It was her childhood home that shaped her love for contemporary, says interior designer Kristy Phillips Johnston. The architect-designed, mid-century home still stands out in its traditional neighborhood.
“My parents were ahead of their time,” she says of her artist/musician mom and furniture manufacturer dad. “Nobody else I knew grew up in a house like that. It was this wild, modern house with terrazzo floors and flagstone. It opened up our world because it was so different.”
It opened up, in fact, the world of design and a career for Johnston who has been in the field for 28 years, including 11 as the principal of her design firm, Two Girls and A Design. Creating contemporary, exotic, light-filled places is her first love, and while she credits her upbringing for exposing her to mid-century modern, she continues to find inspiration overseas, having traveled extensively in Europe and Thailand. “Traveling opens your eyes to design,” Johnston says. “You see how differently people live and can appreciate and take away little bits of the culture.”

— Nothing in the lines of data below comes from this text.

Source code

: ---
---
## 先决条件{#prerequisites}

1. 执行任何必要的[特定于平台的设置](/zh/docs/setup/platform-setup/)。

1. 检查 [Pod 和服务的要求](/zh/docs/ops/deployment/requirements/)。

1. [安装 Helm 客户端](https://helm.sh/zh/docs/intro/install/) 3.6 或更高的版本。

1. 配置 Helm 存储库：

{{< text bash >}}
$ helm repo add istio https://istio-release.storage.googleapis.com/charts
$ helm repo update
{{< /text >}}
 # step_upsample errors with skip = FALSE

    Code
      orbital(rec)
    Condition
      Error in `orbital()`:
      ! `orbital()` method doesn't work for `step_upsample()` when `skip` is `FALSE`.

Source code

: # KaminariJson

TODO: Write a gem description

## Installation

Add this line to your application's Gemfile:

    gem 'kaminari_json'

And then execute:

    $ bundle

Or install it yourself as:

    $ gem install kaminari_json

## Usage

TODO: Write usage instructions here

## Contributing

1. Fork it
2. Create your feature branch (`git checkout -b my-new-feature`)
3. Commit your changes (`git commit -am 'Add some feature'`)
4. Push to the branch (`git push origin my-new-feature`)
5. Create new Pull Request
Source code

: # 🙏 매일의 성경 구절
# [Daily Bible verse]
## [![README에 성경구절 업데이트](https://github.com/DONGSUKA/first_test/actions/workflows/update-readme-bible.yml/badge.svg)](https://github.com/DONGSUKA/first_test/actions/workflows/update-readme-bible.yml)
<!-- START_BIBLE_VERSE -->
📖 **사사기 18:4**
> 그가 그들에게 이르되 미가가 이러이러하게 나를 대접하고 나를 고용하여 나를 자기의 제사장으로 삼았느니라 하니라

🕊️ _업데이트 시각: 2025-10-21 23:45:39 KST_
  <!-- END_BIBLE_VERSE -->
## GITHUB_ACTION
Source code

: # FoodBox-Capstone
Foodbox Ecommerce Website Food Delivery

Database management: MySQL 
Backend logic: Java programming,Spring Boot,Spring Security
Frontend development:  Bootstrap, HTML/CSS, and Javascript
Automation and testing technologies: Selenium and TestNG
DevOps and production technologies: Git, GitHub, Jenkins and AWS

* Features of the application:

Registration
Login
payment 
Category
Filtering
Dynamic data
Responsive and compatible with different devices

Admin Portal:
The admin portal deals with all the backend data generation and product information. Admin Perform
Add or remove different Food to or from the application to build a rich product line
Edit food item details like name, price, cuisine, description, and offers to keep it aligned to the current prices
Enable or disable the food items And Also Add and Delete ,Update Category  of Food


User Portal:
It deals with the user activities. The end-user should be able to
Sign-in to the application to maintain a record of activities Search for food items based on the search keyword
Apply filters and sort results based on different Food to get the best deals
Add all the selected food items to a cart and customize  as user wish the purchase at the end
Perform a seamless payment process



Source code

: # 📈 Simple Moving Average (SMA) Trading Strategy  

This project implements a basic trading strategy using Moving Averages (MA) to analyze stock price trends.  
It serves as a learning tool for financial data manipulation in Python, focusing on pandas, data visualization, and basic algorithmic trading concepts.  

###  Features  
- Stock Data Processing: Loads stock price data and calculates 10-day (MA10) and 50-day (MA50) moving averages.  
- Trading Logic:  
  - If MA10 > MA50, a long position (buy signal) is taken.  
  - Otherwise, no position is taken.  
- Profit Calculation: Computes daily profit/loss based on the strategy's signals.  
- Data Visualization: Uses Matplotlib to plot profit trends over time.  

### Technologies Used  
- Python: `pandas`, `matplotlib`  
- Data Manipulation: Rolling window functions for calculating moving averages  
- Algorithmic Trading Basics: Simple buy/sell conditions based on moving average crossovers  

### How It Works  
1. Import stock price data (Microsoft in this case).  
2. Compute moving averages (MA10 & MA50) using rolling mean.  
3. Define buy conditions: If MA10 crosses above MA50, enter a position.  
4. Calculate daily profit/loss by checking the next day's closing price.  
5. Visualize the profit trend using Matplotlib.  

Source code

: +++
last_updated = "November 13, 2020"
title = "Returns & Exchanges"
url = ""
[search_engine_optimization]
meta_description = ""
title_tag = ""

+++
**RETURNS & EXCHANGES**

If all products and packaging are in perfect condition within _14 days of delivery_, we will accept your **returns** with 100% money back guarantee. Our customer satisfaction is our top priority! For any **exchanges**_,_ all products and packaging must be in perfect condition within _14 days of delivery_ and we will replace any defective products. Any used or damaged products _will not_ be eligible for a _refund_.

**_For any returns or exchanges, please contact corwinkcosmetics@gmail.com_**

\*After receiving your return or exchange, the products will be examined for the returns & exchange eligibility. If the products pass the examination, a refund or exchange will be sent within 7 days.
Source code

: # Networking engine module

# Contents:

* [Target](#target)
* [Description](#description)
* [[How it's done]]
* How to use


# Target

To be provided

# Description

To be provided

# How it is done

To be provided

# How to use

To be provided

Research is an integral part of the design process for Johnston, who spends a considerable amount of time sourcing the most advanced, cutting-edge products and ideas for flooring materials, wall products and treatments, countertops, furniture, lighting, paint colors, textiles and more.
“I love to seek out the newest, latest, sleekest thing,” she says. “I look for the most functional and design-oriented piece. I like every project to have something different. Nothing is the same in every house.” She often works with local artisans to create one-of-a-kind details for a project, such as the beveled stainless steel fireplace surround she recently designed. “Research is one of the most time-consuming parts of design, but also the one that pays off the most with the end product,” she says.
Two Girls and A Design offers services from planning and design to selecting furniture, finishes, lighting and accessories. The company has tackled projects across the residential and commercial spectrum with most work coming from referrals. “Kristy has a talent for pulling a room together through her choices of color, rich textures and elegant lighting,” says client Carla Richardson.
In the Miller’s home in Mt. Pleasant, which features an open, loft-like great room, Johnston helped define spaces with color and furniture placement. “The beautiful glass tile and stainless steel fireplace surround that Kristy designed is the focal point of the room,” say Reyne Miller. “She also created a beautiful tile work design in our master bath, including a waterfall effect in the shower.”
When the Millers couldn’t find the headboard they visualized for their master bedroom, Johnston “combined all the ideas we liked and made it into a focal piece,” says Miller. Johnston adds, “I custom-designed it to incorporate the night stands and to reflect the linear window that was above it.” She also sought out an artist to create striking pieces of original art and sourced the dining table from Italy.
For another project, Johnston created a relaxing, colorful and exotic lounge area for entertaining and enjoying drinks on the rooftop of a Mediterranean-style home in I’On.
“I like it when clients are interactive and get jazzed during the process,” says Johnston. “There’s always something to work around, but as you go through the design process, it naturally works itself out. I see it as a detour to another idea, which stretches us all and makes us grow.”
M.S. Lawrence is a Charleston-based writer.